You know that friend who’s struggling to figure something out and she just can’t see the way?! But, you-being on the outside-can see how obvious it is?! You want to just push her there, but you can’t. Because you know she needs to figure it out for herself…
Y’ALL, I FINALLY GOT THERE.
That’s me! I’m that friend. For months I’ve been ping-ponging back and forth between “Is this me?” or “Is that me?” Since announcing the news of my book, the book for teachers who aren’t feeling like enough, I have been bending, stretching, trying, and stalling to see what fits best: Do I have one Instagram or two?! Am I one or two? What about six, seven, eight?
If that sentence doesn’t make much sense, imagine living it every day!
Truthfully, though, at times, I did feel I was on the path. I bet our spiritually minded, wise friends would probably say I never left the path.
But, I feel like I finally see the answer that’s been in front of me all along.
I’m going down to ONE Instagram!!!!!!!
Of course, it’s not really about social media, it’s about me seeing myself and realizing I don’t have to cut and chop to fit in certain places. It’s no wonder I’ve questioned whether I still belong in education because this whole time I’ve been afraid I’d have to leave this creative-me at the door. I really, truly, haven’t been sure how to combine these two parts of myself.
I can’t split anymore.
Me, referencing a post by Scott Erickson.

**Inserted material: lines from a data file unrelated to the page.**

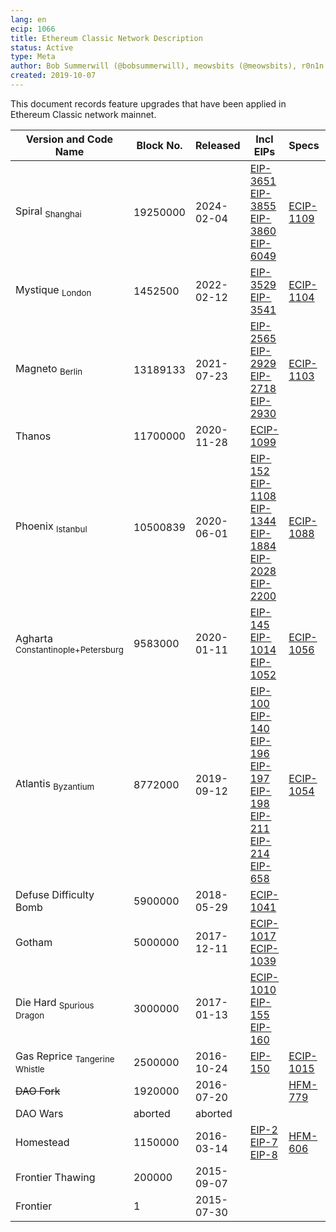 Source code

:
 ```yaml
---
lang: en
ecip: 1066
title: Ethereum Classic Network Description
status: Active
type: Meta
author: Bob Summerwill (@bobsummerwill), meowsbits (@meowsbits), r0n1n (@gitr0n1n), Wei Tang (@sorpaas)
created: 2019-10-07
---
```


This document records feature upgrades that have been applied in
Ethereum Classic network mainnet.

| Version and Code Name                        | Block No. | Released   | Incl EIPs                                                                                                                                                                                                                                                                                                                                                                                                                                                                        | Specs                                               | Blog | 
|----------------------------------------------|-----------|------------|----------------------------------------------------------------------------------------------------------------------------------------------------------------------------------------------------------------------------------------------------------------------------------------------------------------------------------------------------------------------------------------------------------------------------------------------------------------------------------|-----------------------------------------------------------------------------------------------------------------------------------------------------------------------------------------------------------------------------------------------------------------------------------------------------------------------------------------------------------------------------------------------------------------------------------------------------------------------------------|----------------------------------------------------------------|  
| Spiral <sub>Shanghai</sub>                   | 19250000   | 2024-02-04 | [EIP-3651](https://eips.ethereum.org/EIPS/eip-3651) <br/> [EIP-3855](https://eips.ethereum.org/EIPS/eip-3855) <br/> [EIP-3860](https://eips.ethereum.org/EIPS/eip-3860) <br/> [EIP-6049](https://eips.ethereum.org/EIPS/eip-6049)                                                                                                                                                                                                                                                                                                                                                                    | [ECIP-1109](https://ecips.ethereumclassic.org/ECIPs/ecip-1109) | |
| Mystique <sub>London</sub>                   | 1452500   | 2022-02-12 | [EIP-3529](https://eips.ethereum.org/EIPS/eip-3529) <br/> [EIP-3541](https://eips.ethereum.org/EIPS/eip-3541)                                                                                                                                                                                                                                                                                                                                                                    | [ECIP-1104](https://ecips.ethereumclassic.org/ECIPs/ecip-1104) |                                                   |  |
| Magneto <sub>Berlin</sub>                    | 13189133  | 2021-07-23 | [EIP-2565](https://eips.ethereum.org/EIPS/eip-2565) <br/> [EIP-2929](https://eips.ethereum.org/EIPS/eip-2929) <br/> [EIP-2718](https://eips.ethereum.org/EIPS/eip-2718) <br/> [EIP-2930](https://eips.ethereum.org/EIPS/eip-2930)                                                                                                                                                                                                                                                | [ECIP-1103](https://ecips.ethereumclassic.org/ECIPs/ecip-1103) |                                                   |  |
| Thanos                                       | 11700000  | 2020-11-28 | [ECIP-1099](https://ecips.ethereumclassic.org/ECIPs/ecip-1099)                                                                                                                                                                                                                                                                                                                                                                                                                   |                                                                |                                                   |  |
| Phoenix <sub>Istanbul</sub>                  | 10500839  | 2020-06-01 | [EIP-152](https://eips.ethereum.org/EIPS/eip-152) <br/> [EIP-1108](https://eips.ethereum.org/EIPS/eip-1108) <br/> [EIP-1344](https://eips.ethereum.org/EIPS/eip-1344) <br/> [EIP-1884](https://eips.ethereum.org/EIPS/eip-1884) <br/> [EIP-2028](https://eips.ethereum.org/EIPS/eip-2028) <br/> [EIP-2200](https://eips.ethereum.org/EIPS/eip-2200)                                                                                                                              | [ECIP-1088](https://ecips.ethereumclassic.org/ECIPs/ecip-1088) |                                                   |  |
| Agharta <sub>Constantinople+Petersburg</sub> | 9583000   | 2020-01-11 | [EIP-145](https://eips.ethereum.org/EIPS/eip-145) <br/> [EIP-1014](https://eips.ethereum.org/EIPS/eip-1014) <br/> [EIP-1052](https://eips.ethereum.org/EIPS/eip-1052)                                                                                                                                                                                                                                                                                                            | [ECIP-1056](https://ecips.ethereumclassic.org/ECIPs/ecip-1056) |                                                   |  |
| Atlantis <sub>Byzantium</sub>                | 8772000   | 2019-09-12 | [EIP-100](https://eips.ethereum.org/EIPS/eip-100) <br/> [EIP-140](https://eips.ethereum.org/EIPS/eip-140) <br/> [EIP-196](https://eips.ethereum.org/EIPS/eip-196) <br/> [EIP-197](https://eips.ethereum.org/EIPS/eip-197) <br/> [EIP-198](https://eips.ethereum.org/EIPS/eip-198) <br/> [EIP-211](https://eips.ethereum.org/EIPS/eip-211) <br/> [EIP-214](https://eips.ethereum.org/EIPS/eip-214) <br/> [EIP-658](https://eips.ethereum.org/EIPS/eip-658) | [ECIP-1054](https://ecips.ethereumclassic.org/ECIPs/ecip-1054) |  |
| Defuse Difficulty Bomb                       | 5900000   | 2018-05-29 | [ECIP-1041](https://ecips.ethereumclassic.org/ECIPs/ecip-1041)                                                                                                                                                                                                                                                                                                                                                                                                                   |                                                                |  |
| Gotham                                       | 5000000   | 2017-12-11 | [ECIP-1017](https://ecips.ethereumclassic.org/ECIPs/ecip-1017) <br> [ECIP-1039](https://ecips.ethereumclassic.org/ECIPs/ecip-1039)                                                                                                                                                                                                                                                                                                                                               |                                                                |  |
| Die Hard <sub>Spurious Dragon</sub>          | 3000000   | 2017-01-13 | [ECIP-1010](https://ecips.ethereumclassic.org/ECIPs/ecip-1010) <br> [EIP-155](https://eips.ethereum.org/EIPS/eip-155) <br/> [EIP-160](https://eips.ethereum.org/EIPS/eip-160)                                                                                                                                                                                                                                                                                                    |                                                                |  |
| Gas Reprice <sub>Tangerine Whistle</sub>     | 2500000   | 2016-10-24 | [EIP-150](https://eips.ethereum.org/EIPS/eip-150)                                                                                                                                                                                                                                                                                                                                                                                                                                | [ECIP-1015](https://ecips.ethereumclassic.org/ECIPs/ecip-1015) | |
| ~~DAO Fork~~                                 | 1920000   | 2016-07-20 |                                                                                                                                                                                                                                                                                                                                                                                                                                                                                  | [HFM-779](https://eips.ethereum.org/EIPS/eip-779)              | [Blog](https://blog.ethereum.org/2016/07/15/to-fork-or-not-to-fork/) |
| DAO Wars                                     | aborted   | aborted    |                                                                                                                                                                                                                                                                                                                                                                                                                                                                                  |                                                                | [Blog](https://blog.ethereum.org/2016/06/24/dao-wars-youre-voice-soft-fork-dilemma/) |
| Homestead                                    | 1150000   | 2016-03-14 | [EIP-2](https://eips.ethereum.org/EIPS/eip-2) <br/> [EIP-7](https://eips.ethereum.org/EIPS/eip-7) <br/> [EIP-8](https://eips.ethereum.org/EIPS/eip-8)                                                                                                                                                                                                                                                                                                                            | [HFM-606](https://eips.ethereum.org/EIPS/eip-606)              | [Blog](https://blog.ethereum.org/2016/02/29/homestead-release/) |
| Frontier Thawing                             | 200000    | 2015-09-07 |                                                                                                                                                                                                                                                                                                                                                                                                                                                                                  |                                                                | [Blog](https://blog.ethereum.org/2015/08/04/the-thawing-frontier/) |
| Frontier                                     | 1         | 2015-07-30 |                                                                                                                                                                                                                                                                                                                                                                                                                                                                                  |                                                                | [Blog](https://blog.ethereum.org/2015/07/22/frontier-is-coming-what-to-expect-and-how-to-prepare/) |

I can’t split anymore. I have to give thanks where it’s due, and today this realization was guided by the wisdom of Scott Erickson. You can see his post here. It is actually a 4-part post, which I recommend all of. But this is the one that stopped my heart, again. The first time was on a morning walk last winter when I heard his and Emily P. Freeman’s amazing podcast episode where they talked about the death of a dream*. It legit stopped me in my tracks. If you have not listened to it yet, do yourself a favor and get to it when you can. I’ve never listened to a podcast episode more than once and I’m up to 3 listens. It’s that potent. I also have a copy of his book, Say, Yes, which is what they discussed on the podcast. It’s taken me over a year to finish. I guess I’ve been letting it marinate. But everything about that post he made today summed up the dilemma I’ve been having.
Yes, the answer’s been in front of me the whole time!
I can’t keep going on in my writing life ignoring the teacher in me, and I can’t go on in my teaching life ignoring the writer I am.
I HAVE to move forward with both.
Come what may.
Thank you, Scott. Thank you, world. Thank you, YOU, for being here to receive it all.
❤
xo: And you are quite the lucky ducky today. Two posts in one day. Maybe we’re a miracle after all.
*You can find that podcast episode here: The Next Right Thing, Episode 209.